Katliamı meşru gösterecek veya mazur kılabilecek en küçük bir işaret verilmedi, aşırı sağcı-ırkçı kesimlere cesaret verebilecek hiçbir söylem ve duruş sergilenmedi mesela. Ülkeye gelen göçmenleri tedirgin edecek, sahipsizlik hissine ve intikam duygularına sürükleyecek adaleti ve emniyeti temin edemeyen güvensiz, tutarsız bir devlet görüntüsü verilmedi mesela.

Irkçı-faşist saldırganları görmekten, işledikleri cinayetlerin acılarını yaşamaktan fazlasıyla bıktık zaten. Bu düzeyde henüz bir örneğini göremediğimiz muhacirlere sahip çıkma ve ırkçı-faşist saldırganlıkla mücadelenin sembolü olan Jacinda Ardern’i sadece bu dönemin Yeni Zelanda Başbakanı olarak değil de mesela Avrupa ve Amerika’ya, mesela daha yakınımıza Orta Doğu ülkelerine getirmeyi düşünsek nasıl olur acaba?

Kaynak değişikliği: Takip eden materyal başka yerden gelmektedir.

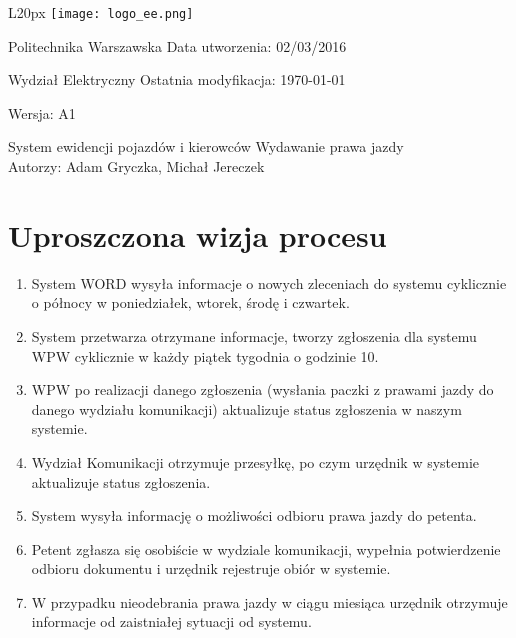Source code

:\documentclass[a4paper, 12pt]{article}
\begin{document}
\begin{wrapfigure}{L}{20px}
\texttt{[image: logo\_ee.png]}
\end{wrapfigure}

Politechnika Warszawska 
\hfill Data utworzenia: 02/03/2016

Wydział Elektryczny
\hfill Ostatnia modyfikacja: \today

\hfill Wersja: A1

\quad
\begin{center}
\center \Huge System ewidencji pojazdów i kierowców 
\center \large Wydawanie prawa jazdy
\vspace{0.5cm}\\
\small Autorzy: Adam Gryczka, Michał Jereczek
\end{center}

\tableofcontents
\pagebreak

\section{Uproszczona wizja procesu}
\begin{enumerate}
	\item System WORD wysyła informacje o nowych zleceniach do systemu cyklicznie o północy w poniedziałek, wtorek, środę i czwartek.
    \item System przetwarza otrzymane informacje, tworzy zgłoszenia dla systemu WPW cyklicznie w każdy piątek tygodnia o godzinie 10.
    \item WPW po realizacji danego zgłoszenia (wysłania paczki z prawami jazdy do danego wydziału komunikacji) aktualizuje status zgłoszenia w naszym systemie.
    \item Wydział Komunikacji otrzymuje przesyłkę, po czym urzędnik w systemie aktualizuje status zgłoszenia. 
    \item System wysyła informację o możliwości odbioru prawa jazdy do petenta.  
    \item Petent zgłasza się osobiście w wydziale komunikacji, wypełnia potwierdzenie odbioru dokumentu i urzędnik rejestruje obiór w systemie.
    \item W przypadku nieodebrania prawa jazdy w ciągu miesiąca urzędnik otrzymuje informacje od  zaistniałej sytuacji od systemu.
\end{enumerate}

\pagebreak
\end{document}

Tarrant’ı Aratmayacak Karakterler Kol Geziyor

Niye uzaklara gidiyoruz ki, Türkiye’den başlayalım tartışmaya. Düşünsenize Suriyeli muhacirleri ülkemizden bir an önce def edilmesi gereken yabancı, asalak ve de düşman olarak tanımlayan ne çok siyasi parti, dernek ve aydın-sanatçı var aramızda.

Katil Esed/Baas rejimiyle el sıkışmadığı için Hükümete düşmanlık eden, Esed/Baas rejiminin katliamlarından kaçarak ülkemize gelen insanlara kucak açtığı için nefretinden, hasedinden çatlayan siyasi partiler, medya organları, sosyal medya fenomenleri, sendikalar cirit atıyor ortalıkta.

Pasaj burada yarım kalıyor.